Scalable and Differentially Private Distributed Aggregation in the Shuffled Model
Badih Ghazi, Rasmus Pagh, Ameya Velingker
TL;DR
The paper advances differential privacy in the shuffled model by introducing the Invisibility Cloak protocol, which encodes each input $x_i$ into a set of $m$ random-looking numbers whose sum recovers the input, enabling private aggregation with polylogarithmic communication and error under two DP neighbor notions. It proves DP guarantees for both sum-preserving and single-user changes, using a two-player reduction, gamma-smoothness lemmas, and a zero-sum noise mechanism that cancels in aggregation. The main contributions are a near-optimal trade-off: under sum-preserving changes, worst-case error can be driven to $2^{-m}$ with $m$ messages per user, and under single-user changes, expected error scales as $O\left(\frac{1}{\varepsilon}\sqrt{\log\frac{1}{\delta}}\right)$ with per-user communication $O\left(\log\left(\frac{n}{\varepsilon\delta}\right)\right)$ messages of size $O\left(\log\left(\frac{n}{\delta}\right)\right)$ bits. The work also analyzes resilience to colluding users and connects to federated learning and sketch-based private analytics, highlighting practical implications for scalable, privacy-preserving distributed computation. Overall, it strengthens the shuffled-model paradigm as a viable middle ground between local DP and MPC for private aggregation in large-scale distributed settings.
Abstract
Federated learning promises to make machine learning feasible on distributed, private datasets by implementing gradient descent using secure aggregation methods. The idea is to compute a global weight update without revealing the contributions of individual users. Current practical protocols for secure aggregation work in an "honest but curious" setting where a curious adversary observing all communication to and from the server cannot learn any private information assuming the server is honest and follows the protocol. A more scalable and robust primitive for privacy-preserving protocols is shuffling of user data, so as to hide the origin of each data item.
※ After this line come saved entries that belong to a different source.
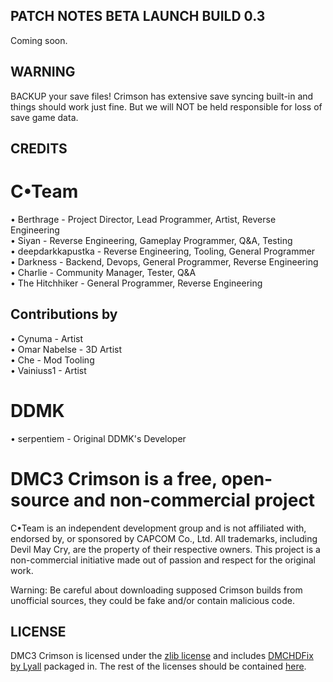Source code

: 
## PATCH NOTES BETA LAUNCH BUILD 0.3
Coming soon.

## WARNING  
BACKUP your save files! Crimson has extensive save syncing built-in and things should work just fine. But we will NOT be held responsible for loss of save game data.  

## CREDITS
# C•Team  
• Berthrage - Project Director, Lead Programmer, Artist, Reverse Engineering  
• Siyan - Reverse Engineering, Gameplay Programmer, Q&A, Testing  
• deepdarkkapustka - Reverse Engineering, Tooling, General Programmer  
• Darkness - Backend, Devops, General Programmer, Reverse Engineering  
• Charlie - Community Manager, Tester, Q&A  
• The Hitchhiker - General Programmer, Reverse Engineering 

## Contributions by
• Cynuma - Artist  
• Omar Nabelse - 3D Artist  
• Che - Mod Tooling  
• Vainiuss1 - Artist  

# DDMK
• serpentiem - Original DDMK's Developer  

# DMC3 Crimson is a free, open-source and non-commercial project
C•Team is an independent development group and is not affiliated with, endorsed by, or sponsored by CAPCOM Co., Ltd. All trademarks, including Devil May Cry, are the property of their respective owners. This project is a non-commercial initiative made out of passion and respect for the original work.  

Warning: Be careful about downloading supposed Crimson builds from unofficial sources, they could be fake and/or contain malicious code.

## LICENSE
DMC3 Crimson is licensed under the [zlib license](https://github.com/berthrage/Devil-May-Cry-3-Crimson/blob/main/LICENSE) and includes [DMCHDFix by Lyall](https://github.com/Lyall/DMCHDFix) packaged in. The rest of the licenses should be contained [here](https://github.com/serpentiem/ddmk/tree/master/ThirdParty).

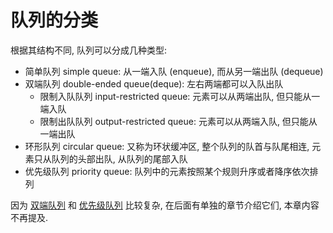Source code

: # 队列的分类

根据其结构不同, 队列可以分成几种类型:

- 简单队列 simple queue: 从一端入队 (enqueue), 而从另一端出队 (dequeue)
- 双端队列 double-ended queue(deque): 左右两端都可以入队出队
    - 限制入队队列 input-restricted queue: 元素可以从两端出队, 但只能从一端入队
    - 限制出队队列 output-restricted queue: 元素可以从两端入队, 但只能从一端出队
- 环形队列 circular queue: 又称为环状缓冲区, 整个队列的队首与队尾相连, 元素只从队列的头部出队, 从队列的尾部入队
- 优先级队列 priority queue: 队列中的元素按照某个规则升序或者降序依次排列

因为 [双端队列](../deque/index.md) 和 [优先级队列](../priority-queue/index.md) 比较复杂,
在后面有单独的章节介绍它们, 本章内容不再提及.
Highly scalable and secure protocols for shuffling, so-called mixnets, have been proposed as a primitive for privacy-preserving analytics in the Encode-Shuffle-Analyze framework by Bittau et al., which was later analytically studied by Erlingsson et al. and Cheu et al.. The recent papers by Cheu et al., and Balle et al. have given protocols for secure aggregation that achieve differential privacy guarantees in this "shuffled model". Their protocols come at a cost, though: Either the expected aggregation error or the amount of communication per user scales as a polynomial $n^{Ω(1)}$ in the number of users $n$. In this paper we propose simple and more efficient protocol for aggregation in the shuffled model, where communication as well as error increases only polylogarithmically in $n$. Our new technique is a conceptual "invisibility cloak" that makes users' data almost indistinguishable from random noise while introducing zero distortion on the sum.